=== About this task ===
Output the data that follows, keeping every line identical.

=== Dataset entries ===
───

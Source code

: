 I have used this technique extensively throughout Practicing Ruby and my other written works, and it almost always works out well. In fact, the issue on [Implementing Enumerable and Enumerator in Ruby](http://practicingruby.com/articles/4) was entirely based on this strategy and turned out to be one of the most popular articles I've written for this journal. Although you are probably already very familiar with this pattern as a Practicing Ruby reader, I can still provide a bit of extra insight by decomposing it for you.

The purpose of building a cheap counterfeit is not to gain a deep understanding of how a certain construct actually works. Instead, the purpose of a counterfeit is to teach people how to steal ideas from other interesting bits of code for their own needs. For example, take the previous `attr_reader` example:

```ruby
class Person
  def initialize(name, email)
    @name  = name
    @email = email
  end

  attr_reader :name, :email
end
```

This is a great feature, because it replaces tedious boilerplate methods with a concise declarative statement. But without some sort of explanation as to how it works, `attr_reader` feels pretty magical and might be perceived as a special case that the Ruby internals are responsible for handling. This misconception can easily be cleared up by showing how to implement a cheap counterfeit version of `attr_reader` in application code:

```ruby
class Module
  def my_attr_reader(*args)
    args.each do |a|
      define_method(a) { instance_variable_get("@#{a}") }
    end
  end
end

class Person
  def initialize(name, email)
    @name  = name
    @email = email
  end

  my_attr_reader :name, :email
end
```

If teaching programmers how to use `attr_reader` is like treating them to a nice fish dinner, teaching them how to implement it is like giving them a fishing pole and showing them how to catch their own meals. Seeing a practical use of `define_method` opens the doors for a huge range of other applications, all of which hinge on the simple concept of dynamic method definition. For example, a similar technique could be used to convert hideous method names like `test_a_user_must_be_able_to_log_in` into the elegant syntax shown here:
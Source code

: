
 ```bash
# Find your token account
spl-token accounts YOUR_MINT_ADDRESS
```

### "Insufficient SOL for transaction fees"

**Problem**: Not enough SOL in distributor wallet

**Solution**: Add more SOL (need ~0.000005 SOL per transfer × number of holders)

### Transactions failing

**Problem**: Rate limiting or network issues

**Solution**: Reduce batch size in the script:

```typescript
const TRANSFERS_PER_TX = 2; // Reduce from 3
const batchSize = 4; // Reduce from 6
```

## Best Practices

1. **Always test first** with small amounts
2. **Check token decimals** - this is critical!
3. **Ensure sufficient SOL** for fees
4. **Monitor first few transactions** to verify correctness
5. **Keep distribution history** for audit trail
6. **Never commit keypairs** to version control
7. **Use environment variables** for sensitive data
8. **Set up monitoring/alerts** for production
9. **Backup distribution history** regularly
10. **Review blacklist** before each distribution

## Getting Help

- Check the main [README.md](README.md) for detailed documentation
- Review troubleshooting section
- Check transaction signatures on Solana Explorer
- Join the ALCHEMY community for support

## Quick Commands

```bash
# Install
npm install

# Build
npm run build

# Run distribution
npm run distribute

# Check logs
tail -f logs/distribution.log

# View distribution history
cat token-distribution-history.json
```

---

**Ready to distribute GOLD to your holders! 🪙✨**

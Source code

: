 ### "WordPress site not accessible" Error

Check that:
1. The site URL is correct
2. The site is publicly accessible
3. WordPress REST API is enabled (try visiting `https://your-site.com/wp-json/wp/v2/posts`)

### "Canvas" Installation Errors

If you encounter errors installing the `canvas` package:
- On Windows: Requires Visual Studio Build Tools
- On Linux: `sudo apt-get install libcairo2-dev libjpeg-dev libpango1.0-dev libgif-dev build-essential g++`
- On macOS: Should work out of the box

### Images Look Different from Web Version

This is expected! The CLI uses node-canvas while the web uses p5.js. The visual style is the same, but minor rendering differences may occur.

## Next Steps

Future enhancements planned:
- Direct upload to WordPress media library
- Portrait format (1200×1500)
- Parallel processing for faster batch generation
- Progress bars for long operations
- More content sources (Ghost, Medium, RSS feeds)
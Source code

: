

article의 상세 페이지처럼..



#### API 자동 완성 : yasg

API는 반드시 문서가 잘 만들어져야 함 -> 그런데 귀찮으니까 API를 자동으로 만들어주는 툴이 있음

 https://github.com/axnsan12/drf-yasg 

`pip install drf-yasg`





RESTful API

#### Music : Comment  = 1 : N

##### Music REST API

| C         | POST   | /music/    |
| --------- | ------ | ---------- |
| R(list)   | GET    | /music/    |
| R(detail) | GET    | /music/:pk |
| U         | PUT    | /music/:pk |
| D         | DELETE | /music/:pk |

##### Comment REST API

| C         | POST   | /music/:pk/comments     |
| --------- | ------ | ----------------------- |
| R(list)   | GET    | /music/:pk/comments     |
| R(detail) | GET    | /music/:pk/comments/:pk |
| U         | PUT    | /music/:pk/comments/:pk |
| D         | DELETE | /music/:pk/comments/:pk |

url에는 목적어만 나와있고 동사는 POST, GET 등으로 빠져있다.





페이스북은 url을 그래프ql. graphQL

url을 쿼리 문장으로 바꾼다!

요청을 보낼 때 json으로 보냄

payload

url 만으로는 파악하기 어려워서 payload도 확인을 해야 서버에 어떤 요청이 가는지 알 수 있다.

───

=== Response to the task ===
Source code

: I have used this technique extensively throughout Practicing Ruby and my other written works, and it almost always works out well. In fact, the issue on [Implementing Enumerable and Enumerator in Ruby](http://practicingruby.com/articles/4) was entirely based on this strategy and turned out to be one of the most popular articles I've written for this journal. Although you are probably already very familiar with this pattern as a Practicing Ruby reader, I can still provide a bit of extra insight by decomposing it for you.

The purpose of building a cheap counterfeit is not to gain a deep understanding of how a certain construct actually works. Instead, the purpose of a counterfeit is to teach people how to steal ideas from other interesting bits of code for their own needs. For example, take the previous `attr_reader` example:

```ruby
class Person
  def initialize(name, email)
    @name  = name
    @email = email
  end

  attr_reader :name, :email
end
```

This is a great feature, because it replaces tedious boilerplate methods with a concise declarative statement. But without some sort of explanation as to how it works, `attr_reader` feels pretty magical and might be perceived as a special case that the Ruby internals are responsible for handling. This misconception can easily be cleared up by showing how to implement a cheap counterfeit version of `attr_reader` in application code:

```ruby
class Module
  def my_attr_reader(*args)
    args.each do |a|
      define_method(a) { instance_variable_get("@#{a}") }
    end
  end
end

class Person
  def initialize(name, email)
    @name  = name
    @email = email
  end

  my_attr_reader :name, :email
end
```

If teaching programmers how to use `attr_reader` is like treating them to a nice fish dinner, teaching them how to implement it is like giving them a fishing pole and showing them how to catch their own meals. Seeing a practical use of `define_method` opens the doors for a huge range of other applications, all of which hinge on the simple concept of dynamic method definition. For example, a similar technique could be used to convert hideous method names like `test_a_user_must_be_able_to_log_in` into the elegant syntax shown here:
Source code

:
 ```bash
# Find your token account
spl-token accounts YOUR_MINT_ADDRESS
```

### "Insufficient SOL for transaction fees"

**Problem**: Not enough SOL in distributor wallet

**Solution**: Add more SOL (need ~0.000005 SOL per transfer × number of holders)

### Transactions failing

**Problem**: Rate limiting or network issues

**Solution**: Reduce batch size in the script:

```typescript
const TRANSFERS_PER_TX = 2; // Reduce from 3
const batchSize = 4; // Reduce from 6
```

## Best Practices

1. **Always test first** with small amounts
2. **Check token decimals** - this is critical!
3. **Ensure sufficient SOL** for fees
4. **Monitor first few transactions** to verify correctness
5. **Keep distribution history** for audit trail
6. **Never commit keypairs** to version control
7. **Use environment variables** for sensitive data
8. **Set up monitoring/alerts** for production
9. **Backup distribution history** regularly
10. **Review blacklist** before each distribution

## Getting Help

- Check the main [README.md](README.md) for detailed documentation
- Review troubleshooting section
- Check transaction signatures on Solana Explorer
- Join the ALCHEMY community for support

## Quick Commands

```bash
# Install
npm install

# Build
npm run build

# Run distribution
npm run distribute

# Check logs
tail -f logs/distribution.log

# View distribution history
cat token-distribution-history.json
```

---

**Ready to distribute GOLD to your holders! 🪙✨**

Source code

: ### "WordPress site not accessible" Error

Check that:
1. The site URL is correct
2. The site is publicly accessible
3. WordPress REST API is enabled (try visiting `https://your-site.com/wp-json/wp/v2/posts`)

### "Canvas" Installation Errors

If you encounter errors installing the `canvas` package:
- On Windows: Requires Visual Studio Build Tools
- On Linux: `sudo apt-get install libcairo2-dev libjpeg-dev libpango1.0-dev libgif-dev build-essential g++`
- On macOS: Should work out of the box

### Images Look Different from Web Version

This is expected! The CLI uses node-canvas while the web uses p5.js. The visual style is the same, but minor rendering differences may occur.

## Next Steps

Future enhancements planned:
- Direct upload to WordPress media library
- Portrait format (1200×1500)
- Parallel processing for faster batch generation
- Progress bars for long operations
- More content sources (Ghost, Medium, RSS feeds)
Source code

:

article의 상세 페이지처럼..



#### API 자동 완성 : yasg

API는 반드시 문서가 잘 만들어져야 함 -> 그런데 귀찮으니까 API를 자동으로 만들어주는 툴이 있음

 https://github.com/axnsan12/drf-yasg 

`pip install drf-yasg`





RESTful API

#### Music : Comment  = 1 : N

##### Music REST API

| C         | POST   | /music/    |
| --------- | ------ | ---------- |
| R(list)   | GET    | /music/    |
| R(detail) | GET    | /music/:pk |
| U         | PUT    | /music/:pk |
| D         | DELETE | /music/:pk |

##### Comment REST API

| C         | POST   | /music/:pk/comments     |
| --------- | ------ | ----------------------- |
| R(list)   | GET    | /music/:pk/comments     |
| R(detail) | GET    | /music/:pk/comments/:pk |
| U         | PUT    | /music/:pk/comments/:pk |
| D         | DELETE | /music/:pk/comments/:pk |

url에는 목적어만 나와있고 동사는 POST, GET 등으로 빠져있다.





페이스북은 url을 그래프ql. graphQL

url을 쿼리 문장으로 바꾼다!

요청을 보낼 때 json으로 보냄

payload

url 만으로는 파악하기 어려워서 payload도 확인을 해야 서버에 어떤 요청이 가는지 알 수 있다.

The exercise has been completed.